Robert Fripp's Diary

Saturday 29 November 2003

Bredonborough A grey wet day

20.20

Bredonborough.

A grey, wet day in Bredonborough, mainly spent catching up & practising.

An audience is a motley patchwork of contributors and as likely to be undermined in its integrity, by the various members, as is a band. Just before I left DGM HQ yesterday an e-mail came in from a pal in LA. From an onstage perspective, this can be filed under you know something's going on but not necessarily exactly what. This refers to the Crimson performance on October 31st. in California --

I went to the show at the Canyon Club in Agoura on Halloween. I thought I'd catch some of this performance closer to your mix, so I positioned myself about four persons back from you.

At one point, an extremely drunk, rough character was weaving in front of you. He was teetering on his feet and I thought he was going to go down at any moment---he was waving a beer over your pedals and it was looking uglier by the second (this is the guy who blurted, "man, the crystal ship already sailed!" at the end of Ade & Pat's gamelan duet.)

He made a few more incomprehensible comments and there was an awkward moment; I could see that Ade was sensing something was weird going on down in front and it was taking his attention away. I could see that the drunk was getting fixated on you and becoming more agitated when you did not acknowledge him.

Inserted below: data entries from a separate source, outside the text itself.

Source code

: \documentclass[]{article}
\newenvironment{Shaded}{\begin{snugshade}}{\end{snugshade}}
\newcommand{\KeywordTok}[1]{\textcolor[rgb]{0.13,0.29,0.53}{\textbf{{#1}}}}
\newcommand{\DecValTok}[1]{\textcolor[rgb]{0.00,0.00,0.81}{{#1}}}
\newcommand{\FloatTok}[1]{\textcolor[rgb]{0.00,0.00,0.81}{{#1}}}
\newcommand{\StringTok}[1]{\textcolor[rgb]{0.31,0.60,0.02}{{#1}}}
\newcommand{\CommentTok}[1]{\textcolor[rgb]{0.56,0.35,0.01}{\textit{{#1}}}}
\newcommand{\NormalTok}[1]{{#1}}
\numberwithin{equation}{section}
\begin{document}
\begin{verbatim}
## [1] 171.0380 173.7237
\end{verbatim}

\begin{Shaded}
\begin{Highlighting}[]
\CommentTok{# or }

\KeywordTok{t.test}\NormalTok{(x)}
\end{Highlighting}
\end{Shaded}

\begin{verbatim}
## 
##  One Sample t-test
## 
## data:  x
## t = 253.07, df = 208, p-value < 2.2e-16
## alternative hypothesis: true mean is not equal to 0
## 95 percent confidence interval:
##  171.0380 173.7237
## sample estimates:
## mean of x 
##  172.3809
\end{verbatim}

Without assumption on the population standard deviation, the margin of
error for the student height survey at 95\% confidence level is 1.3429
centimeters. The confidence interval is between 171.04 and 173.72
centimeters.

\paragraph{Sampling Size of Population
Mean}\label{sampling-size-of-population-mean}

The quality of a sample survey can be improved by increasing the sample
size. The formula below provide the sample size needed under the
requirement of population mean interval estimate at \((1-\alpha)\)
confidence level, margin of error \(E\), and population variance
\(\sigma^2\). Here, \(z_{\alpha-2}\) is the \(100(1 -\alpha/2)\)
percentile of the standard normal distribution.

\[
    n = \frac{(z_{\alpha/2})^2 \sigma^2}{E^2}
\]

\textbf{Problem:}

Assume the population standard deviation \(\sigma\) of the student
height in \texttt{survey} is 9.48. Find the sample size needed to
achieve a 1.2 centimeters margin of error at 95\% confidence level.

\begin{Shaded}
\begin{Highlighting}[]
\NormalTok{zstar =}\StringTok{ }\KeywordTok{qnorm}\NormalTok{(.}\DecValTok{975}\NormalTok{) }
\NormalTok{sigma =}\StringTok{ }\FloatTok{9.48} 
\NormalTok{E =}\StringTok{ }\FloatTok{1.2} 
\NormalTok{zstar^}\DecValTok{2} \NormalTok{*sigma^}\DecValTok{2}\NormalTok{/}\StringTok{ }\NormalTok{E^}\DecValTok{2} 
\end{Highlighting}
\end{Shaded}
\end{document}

The show was about to die; this guy was stinking drunk and on the edge of violence. I really didn't want to get involved, and I honestly felt a little frightened about stepping in. I thought that if I got the help of the security guys, it would erupt into something worse. But things were getting worse anyway.

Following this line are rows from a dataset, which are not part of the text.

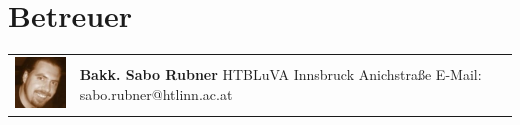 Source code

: \section*{Betreuer}

\begin{tabular}[t]{p{2cm} p{7cm}}
    \vspace{0pt}
    \includegraphics[width=2cm]{../images/sabo.jpg}
    &
    \vspace{0pt}
    \textbf{Bakk. Sabo Rubner}
    \newline HTBLuVA Innsbruck Anichstraße
    \newline
    \newline E-Mail: sabo.rubner@htlinn.ac.at
    \\
\end{tabular}

\newpage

Suddenly, I knew what to do: I sent a wave of good will in his direction with the command of: "look at me, NOW" -- which he did. Then, I pretended to recognize him as an old pal. "Hey buddy! How you doin'? Let me buy you a drink. C'mon." He was just confused enough. He leaned on me and I led him off the dance floor and over to the bar. The barman refused to serve him a drink, and at this point, the drunk had sussed me out and he turned abusive toward me.

The barman got the security guys over, they hustled him out, and I went back to the dance floor, shaking and weak in the knees. I didn't feel available to the music by any stretch of the imagination ---all I could think about was how lucky I was that I didn't get my lights punched out. So if you're thinking it was a weird night, even for Halloween, it was one of the weirdest and scariest ever for me!